The definition of the Just Transition that we are seeking to finance for is as follows: “A just transition aims to achieve a quality life for all South Africans, in the context of increasing the ability to adapt to the adverse impacts of climate, fostering climate resilience, and reaching net-zero greenhouse gas emissions by 2050, in line with best available science. A just transition contributes to the goals of decent work for all, social inclusion, and the eradication of poverty.”.
In an international policy brief released last week, Social Protection in Climate Action, the authors argue that where people are concerned about losing their jobs and incomes, they will resist climate action. Contributing author SPI case-studied the need to provide coal miners in Mpumalanga with a permanent guaranteed income to lessen the impact of their inevitable retrenchments.
In June 2022 South Africa’s current debt to GDP was 70.1 percent. The debt to GDP ratio of Japan is approximately 234 percent. A decent universal basic income grant would add about another 3.5 percent to government debt. The returns would be immediately felt by the fiscus through VAT returns on people’s spending. Feeding people and growing jobs.
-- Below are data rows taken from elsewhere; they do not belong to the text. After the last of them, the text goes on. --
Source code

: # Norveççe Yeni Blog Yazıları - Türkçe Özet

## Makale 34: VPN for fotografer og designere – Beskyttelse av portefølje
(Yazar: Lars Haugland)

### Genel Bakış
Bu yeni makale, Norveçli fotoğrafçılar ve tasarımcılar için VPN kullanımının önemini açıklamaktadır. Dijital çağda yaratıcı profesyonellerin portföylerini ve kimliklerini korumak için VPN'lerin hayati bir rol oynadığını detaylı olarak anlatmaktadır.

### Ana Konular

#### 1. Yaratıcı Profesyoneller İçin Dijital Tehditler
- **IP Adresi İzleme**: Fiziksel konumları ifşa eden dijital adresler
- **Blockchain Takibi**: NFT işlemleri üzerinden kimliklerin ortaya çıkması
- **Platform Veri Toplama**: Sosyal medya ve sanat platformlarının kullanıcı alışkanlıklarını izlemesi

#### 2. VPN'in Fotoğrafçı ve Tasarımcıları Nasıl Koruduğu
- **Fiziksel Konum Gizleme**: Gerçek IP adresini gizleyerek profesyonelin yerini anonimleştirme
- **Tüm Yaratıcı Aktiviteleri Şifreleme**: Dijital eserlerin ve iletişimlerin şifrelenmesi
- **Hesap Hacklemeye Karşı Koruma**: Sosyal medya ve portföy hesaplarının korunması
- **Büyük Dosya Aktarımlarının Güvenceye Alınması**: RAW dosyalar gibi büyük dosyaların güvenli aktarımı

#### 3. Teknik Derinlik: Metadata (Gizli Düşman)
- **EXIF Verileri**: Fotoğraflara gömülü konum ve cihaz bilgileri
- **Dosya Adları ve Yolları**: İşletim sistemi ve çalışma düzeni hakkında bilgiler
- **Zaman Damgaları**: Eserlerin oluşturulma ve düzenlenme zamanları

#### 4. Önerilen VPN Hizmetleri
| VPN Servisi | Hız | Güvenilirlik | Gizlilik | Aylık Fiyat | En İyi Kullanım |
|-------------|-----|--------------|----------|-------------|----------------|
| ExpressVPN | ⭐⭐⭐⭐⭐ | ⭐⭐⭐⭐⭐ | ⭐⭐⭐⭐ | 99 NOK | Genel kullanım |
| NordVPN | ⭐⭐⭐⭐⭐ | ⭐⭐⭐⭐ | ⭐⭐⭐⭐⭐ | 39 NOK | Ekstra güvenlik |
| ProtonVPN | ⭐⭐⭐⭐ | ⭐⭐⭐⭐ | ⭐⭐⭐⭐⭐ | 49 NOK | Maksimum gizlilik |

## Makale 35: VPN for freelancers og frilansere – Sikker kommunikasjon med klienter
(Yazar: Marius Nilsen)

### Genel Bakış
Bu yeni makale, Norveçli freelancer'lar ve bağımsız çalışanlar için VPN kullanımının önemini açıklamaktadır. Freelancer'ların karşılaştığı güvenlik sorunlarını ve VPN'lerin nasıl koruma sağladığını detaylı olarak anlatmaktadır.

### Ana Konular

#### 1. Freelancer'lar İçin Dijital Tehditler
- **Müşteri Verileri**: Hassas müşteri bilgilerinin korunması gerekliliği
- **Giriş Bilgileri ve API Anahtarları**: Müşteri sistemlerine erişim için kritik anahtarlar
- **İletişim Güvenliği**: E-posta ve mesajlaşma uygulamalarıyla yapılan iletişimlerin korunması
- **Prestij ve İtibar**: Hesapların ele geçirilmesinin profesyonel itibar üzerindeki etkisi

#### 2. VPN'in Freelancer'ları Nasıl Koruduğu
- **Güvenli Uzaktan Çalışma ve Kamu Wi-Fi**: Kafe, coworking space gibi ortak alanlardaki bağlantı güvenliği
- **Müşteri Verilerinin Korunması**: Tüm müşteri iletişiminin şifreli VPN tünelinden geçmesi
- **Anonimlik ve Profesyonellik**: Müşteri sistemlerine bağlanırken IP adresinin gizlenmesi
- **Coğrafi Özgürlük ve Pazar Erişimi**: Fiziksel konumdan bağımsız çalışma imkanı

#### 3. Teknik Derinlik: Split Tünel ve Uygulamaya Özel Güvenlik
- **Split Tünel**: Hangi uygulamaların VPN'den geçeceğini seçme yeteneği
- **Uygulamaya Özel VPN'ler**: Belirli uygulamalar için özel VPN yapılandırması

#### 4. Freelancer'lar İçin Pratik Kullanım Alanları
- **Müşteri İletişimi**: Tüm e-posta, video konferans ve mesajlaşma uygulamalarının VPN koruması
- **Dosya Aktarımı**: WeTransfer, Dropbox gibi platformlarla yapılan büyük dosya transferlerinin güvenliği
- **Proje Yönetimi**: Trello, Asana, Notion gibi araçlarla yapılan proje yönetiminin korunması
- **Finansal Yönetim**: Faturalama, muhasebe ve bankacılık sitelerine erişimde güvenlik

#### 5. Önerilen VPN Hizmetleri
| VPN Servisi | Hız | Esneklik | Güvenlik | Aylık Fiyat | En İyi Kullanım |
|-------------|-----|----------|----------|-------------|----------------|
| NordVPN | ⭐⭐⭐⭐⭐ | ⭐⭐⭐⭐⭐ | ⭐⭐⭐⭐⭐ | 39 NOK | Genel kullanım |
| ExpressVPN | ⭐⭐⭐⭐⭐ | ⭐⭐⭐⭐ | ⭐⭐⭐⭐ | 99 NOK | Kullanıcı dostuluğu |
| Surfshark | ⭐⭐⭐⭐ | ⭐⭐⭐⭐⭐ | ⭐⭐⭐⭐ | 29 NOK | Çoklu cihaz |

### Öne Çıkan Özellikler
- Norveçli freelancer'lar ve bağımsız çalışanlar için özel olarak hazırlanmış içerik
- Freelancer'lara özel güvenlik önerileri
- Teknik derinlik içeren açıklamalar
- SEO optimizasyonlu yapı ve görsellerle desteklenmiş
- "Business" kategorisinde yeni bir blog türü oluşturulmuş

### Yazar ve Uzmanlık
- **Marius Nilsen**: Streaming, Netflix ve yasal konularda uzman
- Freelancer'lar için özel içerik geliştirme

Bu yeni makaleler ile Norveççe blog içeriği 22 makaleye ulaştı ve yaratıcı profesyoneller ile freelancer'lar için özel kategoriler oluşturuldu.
South Africa is rightly lauded for the development of its Just Transition framework, and the adaptation and mitigation plans are important for harnessing the country’s future growth potential.
But as National Treasury fights like hell against writing the R350 grant into the statue books, making good on the Constitution, the greatest promissory note, the groundswell amongst ordinary people and the ruling party’s cabinet for universal income support is heartening.
Public finance is a discipline that is meant to enable national priorities, but in South Africa the macro-economic framework is routinely invoked to block any distribution to the poor.
South Africa has done well on the Just Transition framework. As a leading South Africa’s policy makers have moved cleverly, securing global support for what will have to be done after all. But clever does not put food on the table. Universal social security does. Universal basic income security must be a bankable pillar of a just transition.